A year ago, Microsoft announced that IE would be officially retired today, and now the clock is ticking towards the last second, and the IE era has officially come to an end.
Goodbye, Internet Explorer!
We have selected the noteworthy historical events since the birth of IE. We hope it will give you a glimpse of memories.
- On August 16, 1995, the first version of Internet Explorer (known as Internet Explorer 1) debuted as a software package for Windows 95.
- In August 1996, IE 3.0 was released for free, and it was bundled with another OEM version of Windows 95
- In September 1997, Microsoft released IE version 4.0, which was designed to run on Windows 95, Windows 98 and Windows NT and was available for free download from the Internet
- In 1998, IE’s market share (45%) surpassed that of Netscape Navigator (57%), the dominant browser at the time, officially starting the “Browser Wars”.
- In May 1998, the U.S. Department of Justice sued Microsoft for obstructing competition by bundling IE into the system.

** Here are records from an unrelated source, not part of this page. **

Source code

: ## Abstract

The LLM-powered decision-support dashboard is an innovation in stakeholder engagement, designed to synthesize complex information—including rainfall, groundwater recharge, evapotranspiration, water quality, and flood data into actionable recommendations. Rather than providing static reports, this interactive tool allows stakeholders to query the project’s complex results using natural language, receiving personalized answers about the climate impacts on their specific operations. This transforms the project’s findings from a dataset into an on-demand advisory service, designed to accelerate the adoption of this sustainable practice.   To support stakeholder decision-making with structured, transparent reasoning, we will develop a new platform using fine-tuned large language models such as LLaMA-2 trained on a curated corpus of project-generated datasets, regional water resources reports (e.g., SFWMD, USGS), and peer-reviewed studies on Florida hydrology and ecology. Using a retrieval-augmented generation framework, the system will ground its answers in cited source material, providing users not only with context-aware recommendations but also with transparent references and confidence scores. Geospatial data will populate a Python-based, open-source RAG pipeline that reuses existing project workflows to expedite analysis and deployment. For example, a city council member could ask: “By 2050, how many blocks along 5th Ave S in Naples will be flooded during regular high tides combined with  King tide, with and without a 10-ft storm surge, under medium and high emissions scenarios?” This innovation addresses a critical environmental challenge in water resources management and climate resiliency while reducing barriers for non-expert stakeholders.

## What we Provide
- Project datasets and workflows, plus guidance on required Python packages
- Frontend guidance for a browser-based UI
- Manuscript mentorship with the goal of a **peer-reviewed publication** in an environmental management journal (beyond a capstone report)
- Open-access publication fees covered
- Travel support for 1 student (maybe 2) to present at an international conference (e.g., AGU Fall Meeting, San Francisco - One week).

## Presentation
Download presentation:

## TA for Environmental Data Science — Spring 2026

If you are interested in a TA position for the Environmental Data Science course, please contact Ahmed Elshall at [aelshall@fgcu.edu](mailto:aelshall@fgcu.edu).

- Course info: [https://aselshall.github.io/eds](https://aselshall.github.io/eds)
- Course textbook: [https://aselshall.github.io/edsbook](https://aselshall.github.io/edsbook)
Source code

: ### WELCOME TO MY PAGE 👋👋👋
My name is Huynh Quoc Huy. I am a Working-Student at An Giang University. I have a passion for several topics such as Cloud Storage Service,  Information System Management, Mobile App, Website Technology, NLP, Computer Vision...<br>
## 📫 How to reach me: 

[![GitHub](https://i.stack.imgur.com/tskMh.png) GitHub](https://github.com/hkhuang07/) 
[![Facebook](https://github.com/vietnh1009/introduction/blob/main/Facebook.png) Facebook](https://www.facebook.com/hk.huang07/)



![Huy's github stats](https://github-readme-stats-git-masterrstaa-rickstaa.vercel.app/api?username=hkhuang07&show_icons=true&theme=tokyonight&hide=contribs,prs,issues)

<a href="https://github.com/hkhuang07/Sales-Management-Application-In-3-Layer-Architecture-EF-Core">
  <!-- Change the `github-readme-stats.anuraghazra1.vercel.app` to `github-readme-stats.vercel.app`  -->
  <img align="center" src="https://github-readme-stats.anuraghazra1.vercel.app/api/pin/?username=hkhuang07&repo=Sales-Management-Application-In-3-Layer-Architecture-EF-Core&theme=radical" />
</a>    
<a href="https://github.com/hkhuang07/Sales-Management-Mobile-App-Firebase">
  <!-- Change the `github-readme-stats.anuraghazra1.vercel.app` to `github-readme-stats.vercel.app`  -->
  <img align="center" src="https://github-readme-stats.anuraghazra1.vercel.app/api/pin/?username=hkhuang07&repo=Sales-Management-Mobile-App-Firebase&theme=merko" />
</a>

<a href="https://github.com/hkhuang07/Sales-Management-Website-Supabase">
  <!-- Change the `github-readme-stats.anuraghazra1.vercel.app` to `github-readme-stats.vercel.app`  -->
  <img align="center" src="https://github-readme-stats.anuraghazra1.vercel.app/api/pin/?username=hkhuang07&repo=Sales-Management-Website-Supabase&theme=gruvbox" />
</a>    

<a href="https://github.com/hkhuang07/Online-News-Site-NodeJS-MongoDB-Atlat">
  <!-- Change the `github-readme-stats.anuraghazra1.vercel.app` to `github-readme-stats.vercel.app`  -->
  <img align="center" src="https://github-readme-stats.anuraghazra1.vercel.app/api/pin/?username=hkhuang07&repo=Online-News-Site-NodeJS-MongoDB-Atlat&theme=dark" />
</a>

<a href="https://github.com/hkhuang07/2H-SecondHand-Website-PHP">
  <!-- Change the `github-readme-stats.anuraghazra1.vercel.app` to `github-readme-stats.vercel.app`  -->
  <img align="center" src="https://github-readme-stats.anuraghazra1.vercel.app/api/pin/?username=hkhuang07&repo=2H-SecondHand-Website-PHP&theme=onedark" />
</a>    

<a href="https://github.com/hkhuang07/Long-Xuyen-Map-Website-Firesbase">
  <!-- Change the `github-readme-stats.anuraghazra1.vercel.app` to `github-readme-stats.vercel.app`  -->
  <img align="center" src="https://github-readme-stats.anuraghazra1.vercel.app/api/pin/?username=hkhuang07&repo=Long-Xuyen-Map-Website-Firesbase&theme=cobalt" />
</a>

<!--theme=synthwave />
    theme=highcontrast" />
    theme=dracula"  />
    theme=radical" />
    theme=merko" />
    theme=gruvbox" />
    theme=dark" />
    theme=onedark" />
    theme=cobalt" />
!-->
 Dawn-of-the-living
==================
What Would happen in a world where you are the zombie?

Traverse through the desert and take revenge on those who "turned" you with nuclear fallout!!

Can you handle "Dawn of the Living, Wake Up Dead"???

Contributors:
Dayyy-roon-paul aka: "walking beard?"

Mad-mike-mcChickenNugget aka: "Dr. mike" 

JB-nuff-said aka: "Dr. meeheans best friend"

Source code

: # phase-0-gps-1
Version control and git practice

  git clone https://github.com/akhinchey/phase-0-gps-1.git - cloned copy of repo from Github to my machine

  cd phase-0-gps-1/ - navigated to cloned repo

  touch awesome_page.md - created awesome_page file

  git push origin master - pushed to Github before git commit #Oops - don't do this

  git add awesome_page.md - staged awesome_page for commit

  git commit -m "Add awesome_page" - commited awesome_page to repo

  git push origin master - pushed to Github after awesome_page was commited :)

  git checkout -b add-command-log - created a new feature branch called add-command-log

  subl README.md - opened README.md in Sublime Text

- In March 1999, IE 5.0 was released with Windows 98, and version 5.0 was the last version released for Windows 3.1x or Windows NT 3.x
- August 27, 2001, IE 6 was released, and this version became the most widely used web browser
- In 2002-2003, IE gained an overwhelming market share, peaking at 94.43%.
- In May 2003, IE will no longer be released separately from the operating system (IE 6 was the last standalone version)
- From 2006 to 2009, IE’s market share slowly declined and the policy change to only release new versions with the Windows operating system was reversed with the implementation of the IE 7 program
- In September 2010, IE’s market share fell below 50%.
- In May 2012, Google Chrome overtook IE as the world’s most used browser
- October 17, 2013, IE 11 was released, the last major version of IE 11
- On March 17, 2015, Microsoft announced that IE is no longer the default browser for Windows 10 and is gradually abandoning the brand
- On April 19, 2015, Microsoft released Microsoft Edge, a new browser, which officially replaced IE as the default browser.
- On May 20, 2021, Microsoft announced that it will completely end support for IE on June 15, 2022
- In October 2021, Microsoft released Windows 11 and IE was removed from the Windows operating system.
- June 15, 2022, EOL
For a few months after retirement, IE desktop applications will be redirected to the Microsoft Edge browser (users will automatically jump to Edge when launching IE11), and eventually IE will be permanently disabled by Microsoft through a subsequent Windows update. it is important to note that users should not completely uninstall IE, as the IE mode of the Edge browser relies on IE 11 to function.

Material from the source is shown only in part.